The Rainbow Fire started 30 years ago this August and it’s still not done with me
HIKE OF THE WEEK
Running from Reds
The Rainbow Fire started 30 years ago this August and it’s still not done with me
Story and photos by Wendilyn Grasseschi
Times Reporter
The silver morning sun sends rays of light glancing off the clear, steaming turquoise water of Iva Belle Hotsprings, highlighting the steam of hot water running down the rock above me, turning it into a silver ribbon. It is the morning of Aug. 22, 1992 and the crystal clear blue sky above Fish Creek Valley could not be any bluer.
The morning is still except for the call of jays and juncos and the slight rustle of the breeze in the towering cedars and pines. My brother Ben and I are on a long-planned few days of vacation from our summer work; I am the crew boss for a backcountry trail crew for the Inyo National Forest based in Mammoth and he is a wilderness ranger at Convict Lake, and we have decided to use our time to explore the famous, backcountry Iva Belle Hotsprings, a 13-mile hike from Reds Meadow.
We sit quietly, letting the hot water soak in, watching the white clouds drift, listening to the trickle of the hot water that fees this pool cascade down the silver granite rock. There is nowhere more perfect than this, I think to myself. It is my first summer (of what will become 30 summers) in the Eastern Sierra and I have already fallen in love with the place; already realized it is going to be very, very hard to leave as planned after the summer is over and the absolute perfection of this backcountry hotspring, perched like a dream above the verdant valley of the Middle Fork of the San Joaquin River, seals the deal.

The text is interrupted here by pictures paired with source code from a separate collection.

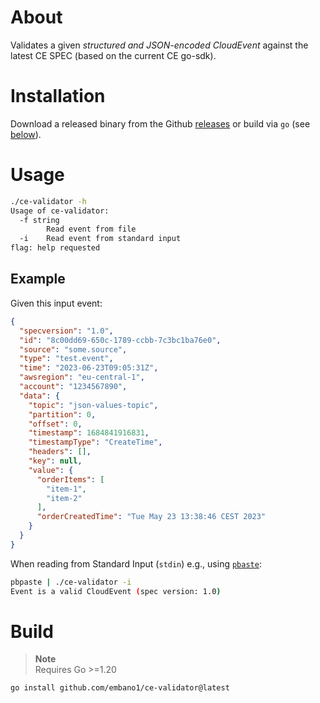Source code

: # About

Validates a given *structured and JSON-encoded CloudEvent* against the latest CE SPEC (based on the current CE go-sdk).

# Installation

Download a released binary from the Github [releases](https://github.com/embano1/ce-validator/releases) or build via `go` (see [below](#build)).

# Usage

```bash
./ce-validator -h
Usage of ce-validator:
  -f string
        Read event from file
  -i    Read event from standard input
flag: help requested
```

## Example

Given this input event:

```json
{
  "specversion": "1.0",
  "id": "8c00dd69-650c-1789-ccbb-7c3bc1ba76e0",
  "source": "some.source",
  "type": "test.event",
  "time": "2023-06-23T09:05:31Z",
  "awsregion": "eu-central-1",
  "account": "1234567890",
  "data": {
    "topic": "json-values-topic",
    "partition": 0,
    "offset": 0,
    "timestamp": 1684841916831,
    "timestampType": "CreateTime",
    "headers": [],
    "key": null,
    "value": {
      "orderItems": [
        "item-1",
        "item-2"
      ],
      "orderCreatedTime": "Tue May 23 13:38:46 CEST 2023"
    }
  }
}
```

When reading from Standard Input (`stdin`) e.g., using [`pbaste`](https://ss64.com/osx/pbpaste.html):

```bash
pbpaste | ./ce-validator -i
Event is a valid CloudEvent (spec version: 1.0)
```

# Build

> **Note**  
> Requires Go >=1.20

```bash
go install github.com/embano1/ce-validator@latest
```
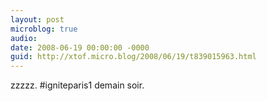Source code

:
 ```yaml
---
layout: post
microblog: true
audio: 
date: 2008-06-19 00:00:00 -0000
guid: http://xtof.micro.blog/2008/06/19/t839015963.html
---
```

zzzzz. #igniteparis1 demain soir.
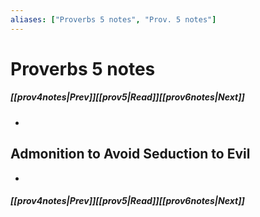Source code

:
 ```yaml
---
aliases: ["Proverbs 5 notes", "Prov. 5 notes"]
---
```

# Proverbs 5 notes
##### <span class=arrow-left></span>[[prov4notes|Prev]]<span class=navigation-separator></span>[[prov5|Read]]<span class=navigation-separator></span>[[prov6notes|Next]]<span class=arrow-right></span>
- 
## Admonition to Avoid Seduction to Evil
- 
##### <span class=arrow-left></span>[[prov4notes|Prev]]<span class=navigation-separator></span>[[prov5|Read]]<span class=navigation-separator></span>[[prov6notes|Next]]<span class=arrow-right></span>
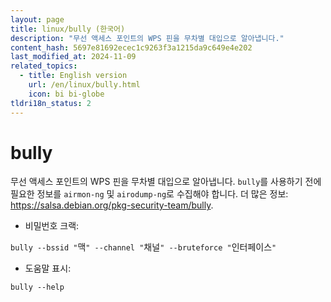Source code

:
 ```yaml
---
layout: page
title: linux/bully (한국어)
description: "무선 액세스 포인트의 WPS 핀을 무차별 대입으로 알아냅니다."
content_hash: 5697e81692ecec1c9263f3a1215da9c649e4e202
last_modified_at: 2024-11-09
related_topics:
  - title: English version
    url: /en/linux/bully.html
    icon: bi bi-globe
tldri18n_status: 2
---
```

# bully

무선 액세스 포인트의 WPS 핀을 무차별 대입으로 알아냅니다.
`bully`를 사용하기 전에 필요한 정보를 `airmon-ng` 및 `airodump-ng`로 수집해야 합니다.
더 많은 정보: <https://salsa.debian.org/pkg-security-team/bully>.

- 비밀번호 크랙:

`bully --bssid "`<span class="tldr-var badge badge-pill bg-dark-lm bg-white-dm text-white-lm text-dark-dm font-weight-bold">맥</span>`" --channel "`<span class="tldr-var badge badge-pill bg-dark-lm bg-white-dm text-white-lm text-dark-dm font-weight-bold">채널</span>`" --bruteforce "`<span class="tldr-var badge badge-pill bg-dark-lm bg-white-dm text-white-lm text-dark-dm font-weight-bold">인터페이스</span>`"`

- 도움말 표시:

`bully --help`
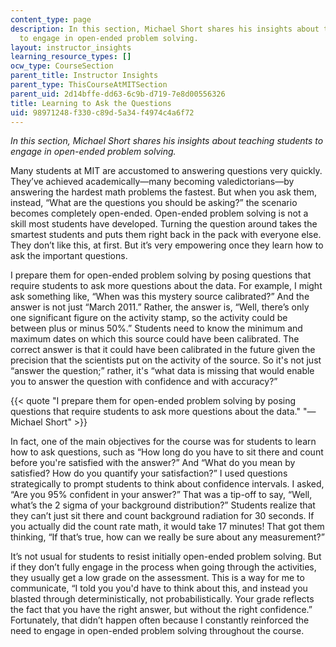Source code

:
 ```yaml
---
content_type: page
description: In this section, Michael Short shares his insights about teaching students
  to engage in open-ended problem solving.
layout: instructor_insights
learning_resource_types: []
ocw_type: CourseSection
parent_title: Instructor Insights
parent_type: ThisCourseAtMITSection
parent_uid: 2d14bffe-dd63-6c9b-d719-7e8d00556326
title: Learning to Ask the Questions
uid: 98971248-f330-c89d-5a34-f4974c4a6f72
---
```


_In this section, Michael Short shares his insights about teaching students to engage in open-ended problem solving._

Many students at MIT are accustomed to answering questions very quickly. They’ve achieved academically—many becoming valedictorians—by answering the hardest math problems the fastest. But when you ask them, instead, “What are the questions you should be asking?” the scenario becomes completely open-ended. Open-ended problem solving is not a skill most students have developed. Turning the question around takes the smartest students and puts them right back in the pack with everyone else. They don’t like this, at first. But it’s very empowering once they learn how to ask the important questions.

I prepare them for open-ended problem solving by posing questions that require students to ask more questions about the data. For example, I might ask something like, “When was this mystery source calibrated?” And the answer is not just “March 2011.” Rather, the answer is, “Well, there’s only one significant figure on the activity stamp, so the activity could be between plus or minus 50%.” Students need to know the minimum and maximum dates on which this source could have been calibrated. The correct answer is that it could have been calibrated in the future given the precision that the scientists put on the activity of the source. So it's not just “answer the question;” rather, it's “what data is missing that would enable you to answer the question with confidence and with accuracy?”

{{< quote "I prepare them for open-ended problem solving by posing questions that require students to ask more questions about the data." "—Michael Short" >}}

In fact, one of the main objectives for the course was for students to learn how to ask questions, such as “How long do you have to sit there and count before you're satisfied with the answer?” And “What do you mean by satisfied? How do you quantify your satisfaction?” I used questions strategically to prompt students to think about confidence intervals. I asked, “Are you 95% confident in your answer?” That was a tip-off to say, “Well, what’s the 2 sigma of your background distribution?” Students realize that they can’t just sit there and count background radiation for 30 seconds. If you actually did the count rate math, it would take 17 minutes! That got them thinking, “If that’s true, how can we really be sure about any measurement?”

It’s not usual for students to resist initially open-ended problem solving. But if they don’t fully engage in the process when going through the activities, they usually get a low grade on the assessment. This is a way for me to communicate, “I told you you'd have to think about this, and instead you blasted through deterministically, not probabilistically. Your grade reflects the fact that you have the right answer, but without the right confidence.” Fortunately, that didn’t happen often because I constantly reinforced the need to engage in open-ended problem solving throughout the course.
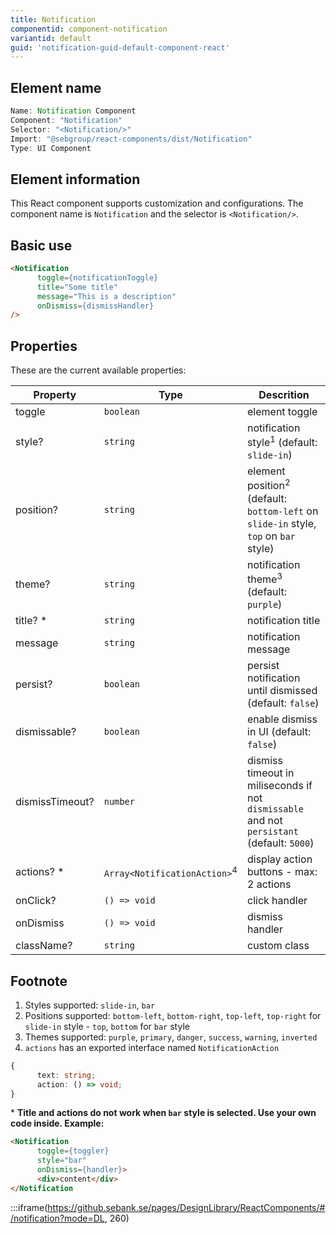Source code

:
 ```yaml
---
title: Notification
componentid: component-notification
variantid: default
guid: 'notification-guid-default-component-react'
---
```


## Element name
```javascript
Name: Notification Component
Component: "Notification"
Selector: "<Notification/>"
Import: "@sebgroup/react-components/dist/Notification"
Type: UI Component
```

## Element information 
This React component supports customization and configurations. The component name is `Notification` and the selector is `<Notification/>`.

## Basic use
```html
<Notification
      toggle={notificationToggle}
      title="Some title"
      message="This is a description"
      onDismiss={dismissHandler}
/>
```

## Properties
These are the current available properties:

| Property        | Type                                    | Descrition                                                                                      |
| --------------- | --------------------------------------- | ----------------------------------------------------------------------------------------------- |
| toggle          | `boolean`                               | element toggle                                                                                  |
| style?          | `string`                                | notification style<sup>1</sup> (default: `slide-in`)                                            |
| position?       | `string`                                | element position<sup>2</sup> (default: `bottom-left` on `slide-in` style, `top` on `bar` style) |
| theme?          | `string`                                | notification theme<sup>3</sup> (default: `purple`)                                              |
| title? *        | `string`                                | notification title                                                                              |
| message         | `string`                                | notification message                                                                            |
| persist?        | `boolean`                               | persist notification until dismissed (default: `false`)                                         |
| dismissable?    | `boolean`                               | enable dismiss in UI (default: `false`)                                                         |
| dismissTimeout? | `number`                                | dismiss timeout in miliseconds if not `dismissable` and not `persistant` (default: `5000`)      |
| actions? *      | `Array<NotificationAction>`<sup>4</sup> | display action buttons - max: 2 actions                                                         |
| onClick?        | `() => void`                            | click handler                                                                                   |
| onDismiss       | `() => void`                            | dismiss handler                                                                                 |
| className?      | `string`                                | custom class                                                                                    |

## Footnote
1. Styles supported: `slide-in`, `bar`
2. Positions supported: `bottom-left`, `bottom-right`, `top-left`, `top-right` for `slide-in` style - `top`, `bottom` for `bar` style
3. Themes supported: `purple`, `primary`, `danger`, `success`, `warning`, `inverted`
4. `actions` has an exported interface named `NotificationAction`

```typescript
{
      text: string;
      action: () => void;
}
```

\* **Title and actions do not work when `bar` style is selected. Use your own code inside. Example:**
```html
<Notification
      toggle={toggler}
      style="bar"
      onDismiss={handler}>
      <div>content</div>
</Notification
```

:::iframe(https://github.sebank.se/pages/DesignLibrary/ReactComponents/#/notification?mode=DL, 260)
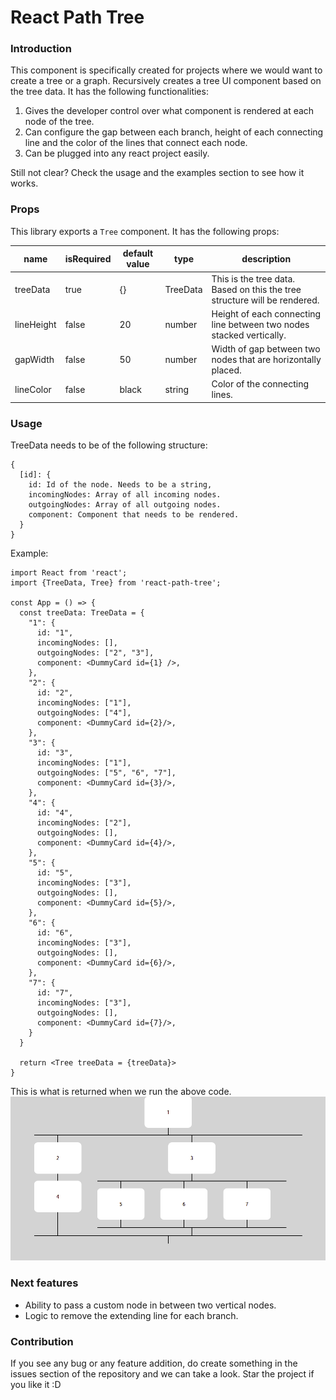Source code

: # React Path Tree

### Introduction

This component is specifically created for projects where we would want to create a tree or a graph. Recursively creates a tree UI component based on the tree data. It has the following functionalities:

1. Gives the developer control over what component is rendered at each node of the tree.
2. Can configure the gap between each branch, height of each connecting line and the color of the lines that connect each node.
3. Can be plugged into any react project easily.

Still not clear? Check the usage and the examples section to see how it works.

### Props

This library exports a `Tree` component. It has the following props:

| name       | isRequired | default value | type     | description                                                               |
| ---------- | ---------- | ------------- | -------- | ------------------------------------------------------------------------- |
| treeData   | true       | {}            | TreeData | This is the tree data. Based on this the tree structure will be rendered. |
| lineHeight | false      | 20            | number   | Height of each connecting line between two nodes stacked vertically.      |
| gapWidth   | false      | 50            | number   | Width of gap between two nodes that are horizontally placed.              |
| lineColor  | false      | black         | string   | Color of the connecting lines.                                            |

### Usage

TreeData needs to be of the following structure:

```
{
  [id]: {
    id: Id of the node. Needs to be a string,
    incomingNodes: Array of all incoming nodes.
    outgoingNodes: Array of all outgoing nodes.
    component: Component that needs to be rendered.
  }
}
```

Example:

```
import React from 'react';
import {TreeData, Tree} from 'react-path-tree';

const App = () => {
  const treeData: TreeData = {
    "1": {
      id: "1",
      incomingNodes: [],
      outgoingNodes: ["2", "3"],
      component: <DummyCard id={1} />,
    },
    "2": {
      id: "2",
      incomingNodes: ["1"],
      outgoingNodes: ["4"],
      component: <DummyCard id={2}/>,
    },
    "3": {
      id: "3",
      incomingNodes: ["1"],
      outgoingNodes: ["5", "6", "7"],
      component: <DummyCard id={3}/>,
    },
    "4": {
      id: "4",
      incomingNodes: ["2"],
      outgoingNodes: [],
      component: <DummyCard id={4}/>,
    },
    "5": {
      id: "5",
      incomingNodes: ["3"],
      outgoingNodes: [],
      component: <DummyCard id={5}/>,
    },
    "6": {
      id: "6",
      incomingNodes: ["3"],
      outgoingNodes: [],
      component: <DummyCard id={6}/>,
    },
    "7": {
      id: "7",
      incomingNodes: ["3"],
      outgoingNodes: [],
      component: <DummyCard id={7}/>,
    }
  }

  return <Tree treeData = {treeData}>
}
```

This is what is returned when we run the above code.
<img src = './Example.png'>

### Next features

- Ability to pass a custom node in between two vertical nodes.
- Logic to remove the extending line for each branch.

### Contribution

If you see any bug or any feature addition, do create something in the issues section of the repository and we can take a look. Star the project if you like it :D
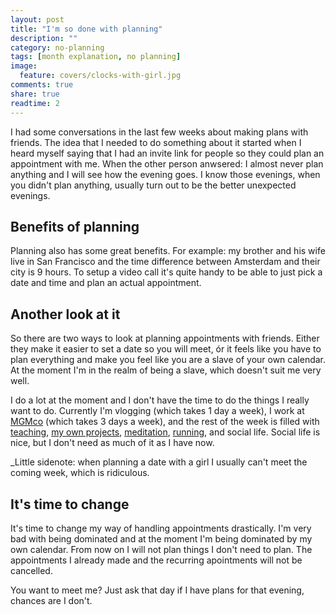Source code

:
 ```yaml
---
layout: post
title: "I'm so done with planning"
description: ""
category: no-planning
tags: [month explanation, no planning]
image:
  feature: covers/clocks-with-girl.jpg
comments: true
share: true
readtime: 2
---
```


I had some conversations in the last few weeks about making plans with friends. The idea that I needed to do something about it started when I heard myself saying that I had an invite link for people so they could plan an appointment with me. When the other person anwsered: I almost never plan anything and I will see how the evening goes. I know those evenings, when you didn't plan anything, usually turn out to be the better unexpected evenings.

## Benefits of planning
Planning also has some great benefits. For example: my brother and his wife live in San Francisco and the time difference between Amsterdam and their city is 9 hours. To setup a video call it's quite handy to be able to just pick a date and time and plan an actual appointment.

## Another look at it
So there are two ways to look at planning appointments with friends. Either they make it easier to set a date so you will meet, ór it feels like you have to plan everything and make you feel like you are a slave of your own calendar. At the moment I'm in the realm of being a slave, which doesn't suit me very well.

I do a lot at the moment and I don't have the time to do the things I really want to do. Currently I'm vlogging (which takes 1 day a week), I work at [MGMco](https://membergetmember.co/?utm_source=demaandvanadriaan.nl) (which takes 3 days a week), and the rest of the week is filled with [teaching](https://www.thinkful.com/?utm_source=demaandvanadriaan.nl), [my own projects](http://watiseropderadio.nl/?utm_source=demaandvanadriaan.nl), [meditation](https://en.wikipedia.org/wiki/Meditation), [running](https://runkeeper.com/user/660718786/), and social life. Social life is nice, but I don't need as much of it as I have now.

_Little sidenote: when planning a date with a girl I usually can't meet the coming week, which is ridiculous.

## It's time to change
It's time to change my way of handling appointments drastically. I'm very bad with being dominated and at the moment I'm being dominated by my own calendar. From now on I will not plan things I don't need to plan. The appointments I already made and the recurring apointments will not be cancelled.

You want to meet me? Just ask that day if I have plans for that evening, chances are I don't.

It is then, as I scan the sky looking north and west toward Mammoth that I see it; a billow of black smoke rising over the forested rim of Cascade Valley. At first it is just a wisp, with smoke starting off low above the steep, 2,000-foot-tall valley walls, but within a few minutes, I watch it rise into a towering black cloud of ash, obscuring the clear morning sky.
Trained as a firefighter, veteran of years of fighting wildland fires on federal Hotshot and regular fire crews, I know what I am looking at.
“Shit,” I say, in typical firefighter vernacular. “Shit. That looks like it is right above Mammoth.”
That said, it is too soon to scatter like rabbits. Most often, wildfires are caught early (especially in those days) and the smoke is far enough away that we are in no danger at this time but as we watch the smoke for the next few hours, trying to fix its location and see if it is going to diminish, it only grows bigger and bigger and blacker and blacker. We are far in the backcountry and in 1992, there were no cell phones and even if there had been, we would not have had any reception.
As the hours drag by, it becomes clear this is no little fire that is going to be put out quickly and equally clear our vacation is over. I brought my old Forest Service King radio in with us and I know if this is a local fire, both Ben and I will be called to work it as we are both, by policy of the Inyo National Forest, trained to fight fire.
I call the Forest dispatcher and when the scratchy voice answers, the news is grim; the new Rainbow Fire, which had started via a lightning strike on Aug. 20, has already almost burned down the Reds Meadow Resort; thousands of people had already been evacuated by shuttle and car from the valley and the fire is threatening the town of Mammoth. We are also blocked from hiking out to Reds trailheads to get to our car at the trailhead; the fire is directly in our path.
“You need to get out of there now,” the dispatcher says and she is right; by now the blue sky has turned to brown, the sun to a hot red ball and the scent of smoke is thick.